(Items from a dataset)
..............................

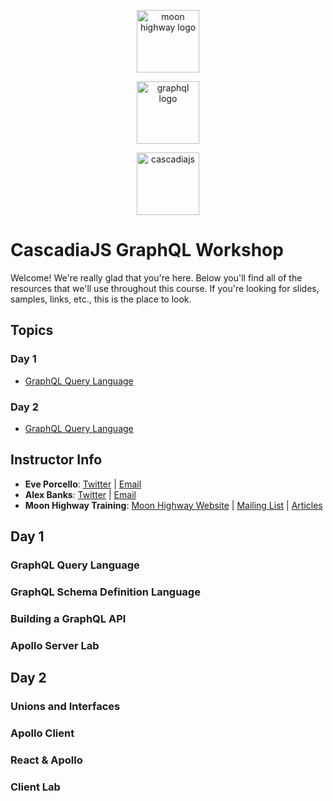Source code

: <p align="center">
<img src="https://i.imgur.com/migo24P.png" width="100" alt="moon highway logo"/>
</p>
<p align="center">
<img src="https://upload.wikimedia.org/wikipedia/commons/thumb/1/17/GraphQL_Logo.svg/512px-GraphQL_Logo.svg.png" width="100" alt="graphql logo"/>
</p>
<p align="center">
<img src="https://begin-static-p6uw2-production.s3.us-west-2.amazonaws.com/forest-1dg/images/cjs-sunbreak-logo.svg" width="100" alt="cascadiajs"/>
</p>

# CascadiaJS GraphQL Workshop

Welcome! We're really glad that you're here. Below you'll find all of the resources that we'll use throughout this course. If you're looking for slides, samples, links, etc., this is the place to look.

## Topics

### Day 1

- [GraphQL Query Language](https://github.com/graphqlworkshop/summit-bootcamp#graphql-subscriptions-)


### Day 2

- [GraphQL Query Language](https://github.com/graphqlworkshop/summit-bootcamp#graphql-subscriptions-)


## Instructor Info

- **Eve Porcello**: [Twitter](https://twitter.com/eveporcello) | [Email](mailto:eve@moonhighway.com)
- **Alex Banks**: [Twitter](https://twitter.com/moontahoe) | [Email](mailto:alex@moonhighway.com)
- **Moon Highway Training**: [Moon Highway Website](https://www.moonhighway.com) | [Mailing List](http://bit.ly/moonhighway) | [Articles](https://www.moonhighway.com/articles)

## Day 1

### GraphQL Query Language
### GraphQL Schema Definition Language
### Building a GraphQL API
### Apollo Server Lab

## Day 2

### Unions and Interfaces

### Apollo Client

### React & Apollo

### Client Lab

..............................

All lines from the one containing "### Apollo Server Lab" through the end of the records, both ends included, are to be quoted exactly; please add nothing else.

## WORKED SOLUTION
### Apollo Server Lab

## Day 2

### Unions and Interfaces

### Apollo Client

### React & Apollo

### Client Lab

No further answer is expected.